* **Requirement**
Could you restate, exactly and with nothing added, the lines from the start of the data through the line that holds "## 📌 Überblick über Finxelor", leaving the pictures out?

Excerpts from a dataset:
Content starts
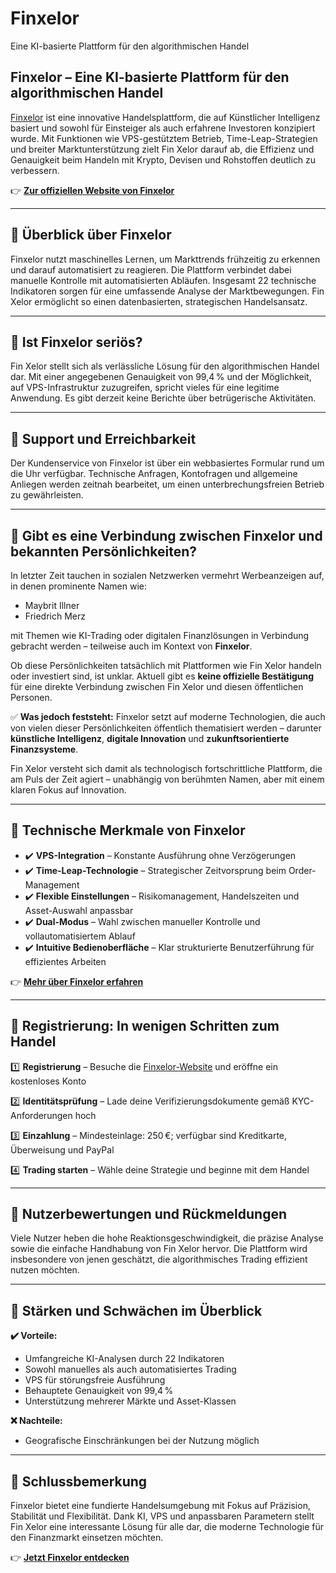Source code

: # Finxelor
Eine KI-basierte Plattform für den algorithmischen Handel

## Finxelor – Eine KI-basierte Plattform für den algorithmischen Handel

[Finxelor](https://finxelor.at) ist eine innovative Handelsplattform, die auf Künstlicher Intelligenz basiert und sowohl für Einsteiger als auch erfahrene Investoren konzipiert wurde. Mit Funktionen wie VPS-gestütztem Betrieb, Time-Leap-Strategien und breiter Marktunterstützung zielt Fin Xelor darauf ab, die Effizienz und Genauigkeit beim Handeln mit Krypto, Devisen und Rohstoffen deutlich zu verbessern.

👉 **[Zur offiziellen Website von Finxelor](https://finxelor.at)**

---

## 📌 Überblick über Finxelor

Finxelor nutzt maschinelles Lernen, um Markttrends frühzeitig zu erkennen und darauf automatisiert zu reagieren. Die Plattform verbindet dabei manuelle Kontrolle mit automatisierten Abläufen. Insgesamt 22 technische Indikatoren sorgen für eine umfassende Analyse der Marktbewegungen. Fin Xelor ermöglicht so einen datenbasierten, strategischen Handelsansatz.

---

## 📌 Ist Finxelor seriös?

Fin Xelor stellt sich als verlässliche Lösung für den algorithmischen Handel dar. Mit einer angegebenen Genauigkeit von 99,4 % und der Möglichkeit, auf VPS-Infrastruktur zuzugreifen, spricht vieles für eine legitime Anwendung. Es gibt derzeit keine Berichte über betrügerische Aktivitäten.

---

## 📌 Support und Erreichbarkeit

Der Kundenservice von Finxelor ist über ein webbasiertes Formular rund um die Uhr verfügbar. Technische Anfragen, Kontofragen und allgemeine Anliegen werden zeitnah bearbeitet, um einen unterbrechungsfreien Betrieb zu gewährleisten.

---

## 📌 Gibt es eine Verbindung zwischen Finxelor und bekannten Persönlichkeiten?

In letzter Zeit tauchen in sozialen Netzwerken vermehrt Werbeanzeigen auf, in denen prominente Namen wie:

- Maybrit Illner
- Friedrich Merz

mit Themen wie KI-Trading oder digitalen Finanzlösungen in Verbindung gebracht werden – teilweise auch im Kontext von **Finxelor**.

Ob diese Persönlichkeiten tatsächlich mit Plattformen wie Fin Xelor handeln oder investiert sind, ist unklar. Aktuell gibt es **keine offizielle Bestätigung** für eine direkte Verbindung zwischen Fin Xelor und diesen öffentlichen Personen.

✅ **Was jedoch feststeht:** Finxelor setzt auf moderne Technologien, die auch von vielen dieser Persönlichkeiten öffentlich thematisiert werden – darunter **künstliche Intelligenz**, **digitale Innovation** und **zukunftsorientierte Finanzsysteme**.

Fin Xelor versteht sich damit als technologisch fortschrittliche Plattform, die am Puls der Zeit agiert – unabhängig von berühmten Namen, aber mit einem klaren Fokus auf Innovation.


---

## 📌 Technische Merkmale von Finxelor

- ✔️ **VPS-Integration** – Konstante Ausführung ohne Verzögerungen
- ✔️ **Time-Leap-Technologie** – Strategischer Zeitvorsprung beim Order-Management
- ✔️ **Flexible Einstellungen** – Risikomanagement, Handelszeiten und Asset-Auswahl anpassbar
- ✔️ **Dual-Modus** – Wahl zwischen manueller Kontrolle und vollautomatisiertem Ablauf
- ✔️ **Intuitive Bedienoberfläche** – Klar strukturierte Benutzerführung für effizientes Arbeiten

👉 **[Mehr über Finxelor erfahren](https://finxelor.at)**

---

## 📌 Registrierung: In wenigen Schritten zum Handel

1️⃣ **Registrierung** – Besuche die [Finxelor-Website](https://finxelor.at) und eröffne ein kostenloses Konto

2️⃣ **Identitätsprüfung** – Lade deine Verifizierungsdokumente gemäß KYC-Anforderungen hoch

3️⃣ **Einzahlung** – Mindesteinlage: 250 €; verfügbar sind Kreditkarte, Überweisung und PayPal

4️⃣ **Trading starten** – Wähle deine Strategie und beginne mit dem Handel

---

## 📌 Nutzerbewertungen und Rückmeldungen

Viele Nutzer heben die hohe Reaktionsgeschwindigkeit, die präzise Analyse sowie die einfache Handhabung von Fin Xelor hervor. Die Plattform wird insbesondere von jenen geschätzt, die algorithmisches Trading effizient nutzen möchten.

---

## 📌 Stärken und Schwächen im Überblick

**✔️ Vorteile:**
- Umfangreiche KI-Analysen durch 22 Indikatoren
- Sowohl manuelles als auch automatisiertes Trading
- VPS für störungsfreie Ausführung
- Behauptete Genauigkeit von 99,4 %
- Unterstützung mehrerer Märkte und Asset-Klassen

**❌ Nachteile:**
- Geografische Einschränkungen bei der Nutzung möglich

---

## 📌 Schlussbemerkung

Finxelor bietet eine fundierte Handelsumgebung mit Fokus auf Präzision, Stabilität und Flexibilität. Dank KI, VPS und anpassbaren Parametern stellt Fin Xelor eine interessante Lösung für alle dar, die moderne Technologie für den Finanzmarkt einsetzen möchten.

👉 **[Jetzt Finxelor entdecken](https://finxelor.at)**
Content ends
* **Task answer**
Source code

: # Finxelor
Eine KI-basierte Plattform für den algorithmischen Handel

## Finxelor – Eine KI-basierte Plattform für den algorithmischen Handel

[Finxelor](https://finxelor.at) ist eine innovative Handelsplattform, die auf Künstlicher Intelligenz basiert und sowohl für Einsteiger als auch erfahrene Investoren konzipiert wurde. Mit Funktionen wie VPS-gestütztem Betrieb, Time-Leap-Strategien und breiter Marktunterstützung zielt Fin Xelor darauf ab, die Effizienz und Genauigkeit beim Handeln mit Krypto, Devisen und Rohstoffen deutlich zu verbessern.

👉 **[Zur offiziellen Website von Finxelor](https://finxelor.at)**

---

## 📌 Überblick über Finxelor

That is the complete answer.